The company expects adjusted full-year earnings to be between $4.71 to $4.73 per share, lower than the Wall Street estimate of $4.75 per share. Management previously saw an adjusted EPS of $4.74 to $4.76 per share. Revenue for the year should be around $31 billon lower than the previous guidance of $31.7 billion. Analysts were expecting revenue to come in at around $31.75 billion. The company provided commentary that the lowered revenue forecast was due purely because of the foreign exchange issues arising from weaker demand, and a stronger U.S. dollar.
For the fiscal second quarter, the company reported an adjusted earnings per share of $1.19 versus the average analyst estimate of $1.03. Revenue was up 22% year over year, to $7.72 billion, against the $7.68 billion expected. Subscription and support sales, the main revenue driver at the company, came in a bit weak at $7.14 billion, up 21% year over year, versus analysts view of $7.19 billion. Subscription revenue specifically, came in at $1.48 billion, growing at a rapid 34% rate thanks in part to Salesforce’s acquisition of Slack.
Professional services beat handily, posting revenue of $577 million against an estimate of $541 million. The company said that on a constant currency basis, sales were up 26%, higher than the 22% foreign exchange adjusted figure and the 24% expected by analysts. Remaining performance obligations, also considered the revenue pipeline for the company, totaled $41.6 billion, missing the estimate of $41.9 billion. A lower RPO is generally viewed as an indicator of slower growth ahead.
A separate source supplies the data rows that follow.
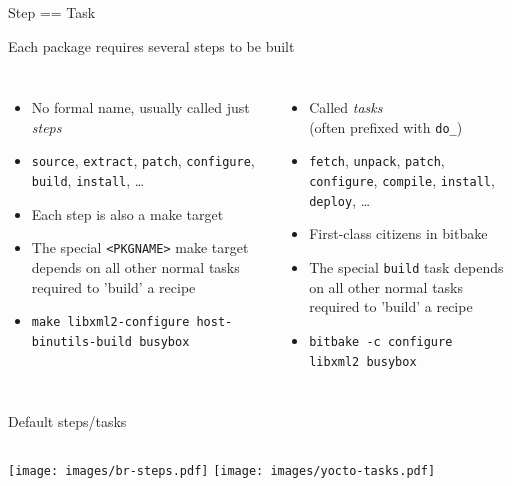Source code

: \documentclass[xetex,table,aspectratio=169]{beamer}
\begin{document}
\begin{frame}{Step == Task}
  \begin{center}
    Each package requires several steps to be built
  \end{center}

  \begin{columns}
    \begin{itemize}
    \item No formal name, usually called just {\em steps}
    \item {\tt source}, {\tt extract}, {\tt patch}, {\tt configure},
      {\tt build}, {\tt install}, \dots
    \item Each step is also a make target
    \item The special {\tt <PKGNAME>} make target depends on all other normal
      tasks required to 'build' a recipe
    \item {\tt make libxml2-configure host-binutils-build busybox}
    \end{itemize}

    \begin{itemize}
    \item Called {\em tasks}\\
      (often prefixed with {\tt do\_})
    \item {\tt fetch}, {\tt unpack}, {\tt patch}, {\tt configure},
      {\tt compile}, {\tt install}, {\tt deploy}, \dots
    \item First-class citizens in bitbake
    \item The special {\tt build} task depends on all other normal
      tasks required to 'build' a recipe
    \item {\tt bitbake -c configure\\
      libxml2 busybox}
    \end{itemize}
  \end{columns}
\end{frame}

\begin{frame}{Default steps/tasks}
  \begin{columns}
    \center\texttt{[image: images/br-steps.pdf]}
  \center\texttt{[image: images/yocto-tasks.pdf]}
  \end{columns}
\end{frame}
\end{document}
Operating margin of 19.9% was well ahead of the consensus 18.6% as the company was more measured and deliberate in hiring practices. The firm also announced a $10 billion share buyback program. Chief Financial Officer Amy Weaver said she expects margins to remain strong throughout the course of the year. Operating margin for the first quarter was 17.6%. She expects full-year operating cash flow margin of between 16% to 17%. Lastly, the company said that Slack, its blockbuster acquisition from last year, continues to outperform internal expectations.